> **ABOUT THIS EXERCISE**
Within the entries that follow, report how many lines contain the word "nested", giving the number by itself.

> **DATA LISTING**
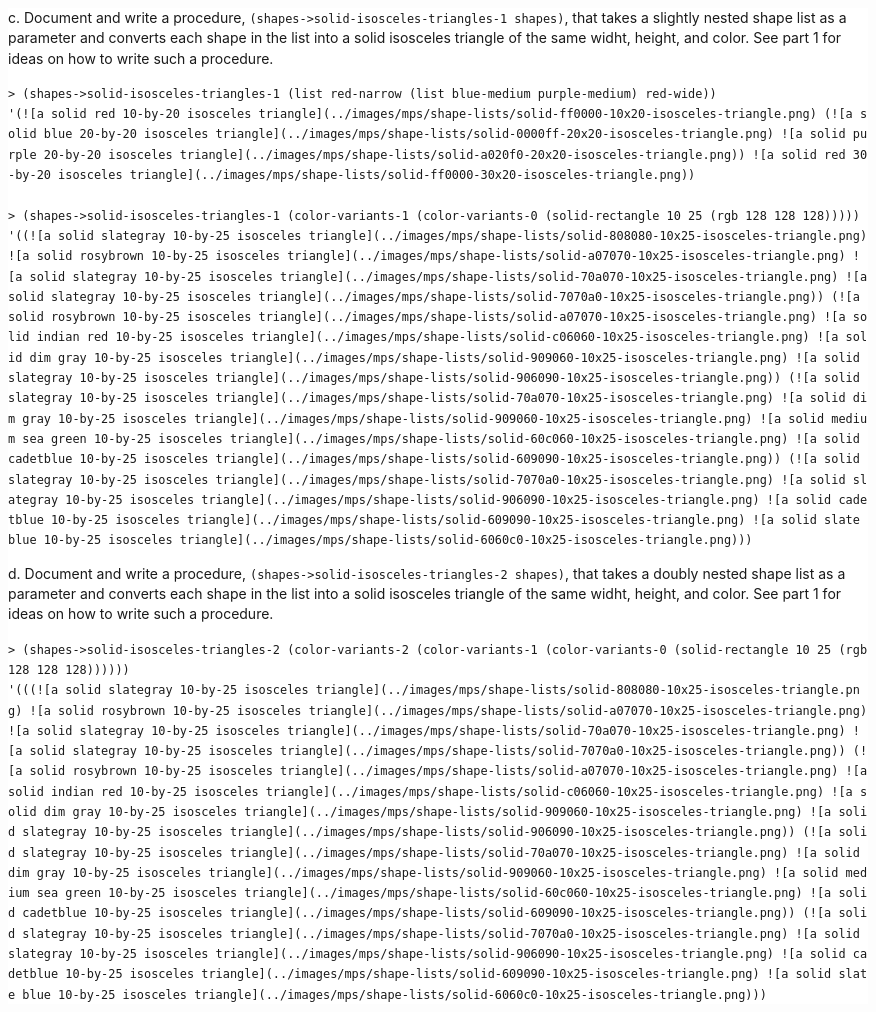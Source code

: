 c. Document and write a procedure, `(shapes->solid-isosceles-triangles-1 shapes)`, that takes a slightly nested shape list as a parameter and converts each shape in the list into a solid isosceles triangle of the same widht, height, and color. See part 1 for ideas on how to write such a procedure.

```
> (shapes->solid-isosceles-triangles-1 (list red-narrow (list blue-medium purple-medium) red-wide))
'(![a solid red 10-by-20 isosceles triangle](../images/mps/shape-lists/solid-ff0000-10x20-isosceles-triangle.png) (![a solid blue 20-by-20 isosceles triangle](../images/mps/shape-lists/solid-0000ff-20x20-isosceles-triangle.png) ![a solid purple 20-by-20 isosceles triangle](../images/mps/shape-lists/solid-a020f0-20x20-isosceles-triangle.png)) ![a solid red 30-by-20 isosceles triangle](../images/mps/shape-lists/solid-ff0000-30x20-isosceles-triangle.png))

> (shapes->solid-isosceles-triangles-1 (color-variants-1 (color-variants-0 (solid-rectangle 10 25 (rgb 128 128 128)))))
'((![a solid slategray 10-by-25 isosceles triangle](../images/mps/shape-lists/solid-808080-10x25-isosceles-triangle.png) ![a solid rosybrown 10-by-25 isosceles triangle](../images/mps/shape-lists/solid-a07070-10x25-isosceles-triangle.png) ![a solid slategray 10-by-25 isosceles triangle](../images/mps/shape-lists/solid-70a070-10x25-isosceles-triangle.png) ![a solid slategray 10-by-25 isosceles triangle](../images/mps/shape-lists/solid-7070a0-10x25-isosceles-triangle.png)) (![a solid rosybrown 10-by-25 isosceles triangle](../images/mps/shape-lists/solid-a07070-10x25-isosceles-triangle.png) ![a solid indian red 10-by-25 isosceles triangle](../images/mps/shape-lists/solid-c06060-10x25-isosceles-triangle.png) ![a solid dim gray 10-by-25 isosceles triangle](../images/mps/shape-lists/solid-909060-10x25-isosceles-triangle.png) ![a solid slategray 10-by-25 isosceles triangle](../images/mps/shape-lists/solid-906090-10x25-isosceles-triangle.png)) (![a solid slategray 10-by-25 isosceles triangle](../images/mps/shape-lists/solid-70a070-10x25-isosceles-triangle.png) ![a solid dim gray 10-by-25 isosceles triangle](../images/mps/shape-lists/solid-909060-10x25-isosceles-triangle.png) ![a solid medium sea green 10-by-25 isosceles triangle](../images/mps/shape-lists/solid-60c060-10x25-isosceles-triangle.png) ![a solid cadetblue 10-by-25 isosceles triangle](../images/mps/shape-lists/solid-609090-10x25-isosceles-triangle.png)) (![a solid slategray 10-by-25 isosceles triangle](../images/mps/shape-lists/solid-7070a0-10x25-isosceles-triangle.png) ![a solid slategray 10-by-25 isosceles triangle](../images/mps/shape-lists/solid-906090-10x25-isosceles-triangle.png) ![a solid cadetblue 10-by-25 isosceles triangle](../images/mps/shape-lists/solid-609090-10x25-isosceles-triangle.png) ![a solid slate blue 10-by-25 isosceles triangle](../images/mps/shape-lists/solid-6060c0-10x25-isosceles-triangle.png)))
```

d. Document and write a procedure, `(shapes->solid-isosceles-triangles-2 shapes)`, that takes a doubly nested shape list as a parameter and converts each shape in the list into a solid isosceles triangle of the same widht, height, and color. See part 1 for ideas on how to write such a procedure.

```
> (shapes->solid-isosceles-triangles-2 (color-variants-2 (color-variants-1 (color-variants-0 (solid-rectangle 10 25 (rgb 128 128 128))))))
'(((![a solid slategray 10-by-25 isosceles triangle](../images/mps/shape-lists/solid-808080-10x25-isosceles-triangle.png) ![a solid rosybrown 10-by-25 isosceles triangle](../images/mps/shape-lists/solid-a07070-10x25-isosceles-triangle.png) ![a solid slategray 10-by-25 isosceles triangle](../images/mps/shape-lists/solid-70a070-10x25-isosceles-triangle.png) ![a solid slategray 10-by-25 isosceles triangle](../images/mps/shape-lists/solid-7070a0-10x25-isosceles-triangle.png)) (![a solid rosybrown 10-by-25 isosceles triangle](../images/mps/shape-lists/solid-a07070-10x25-isosceles-triangle.png) ![a solid indian red 10-by-25 isosceles triangle](../images/mps/shape-lists/solid-c06060-10x25-isosceles-triangle.png) ![a solid dim gray 10-by-25 isosceles triangle](../images/mps/shape-lists/solid-909060-10x25-isosceles-triangle.png) ![a solid slategray 10-by-25 isosceles triangle](../images/mps/shape-lists/solid-906090-10x25-isosceles-triangle.png)) (![a solid slategray 10-by-25 isosceles triangle](../images/mps/shape-lists/solid-70a070-10x25-isosceles-triangle.png) ![a solid dim gray 10-by-25 isosceles triangle](../images/mps/shape-lists/solid-909060-10x25-isosceles-triangle.png) ![a solid medium sea green 10-by-25 isosceles triangle](../images/mps/shape-lists/solid-60c060-10x25-isosceles-triangle.png) ![a solid cadetblue 10-by-25 isosceles triangle](../images/mps/shape-lists/solid-609090-10x25-isosceles-triangle.png)) (![a solid slategray 10-by-25 isosceles triangle](../images/mps/shape-lists/solid-7070a0-10x25-isosceles-triangle.png) ![a solid slategray 10-by-25 isosceles triangle](../images/mps/shape-lists/solid-906090-10x25-isosceles-triangle.png) ![a solid cadetblue 10-by-25 isosceles triangle](../images/mps/shape-lists/solid-609090-10x25-isosceles-triangle.png) ![a solid slate blue 10-by-25 isosceles triangle](../images/mps/shape-lists/solid-6060c0-10x25-isosceles-triangle.png))) 
```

> **WRITTEN SOLUTION**
2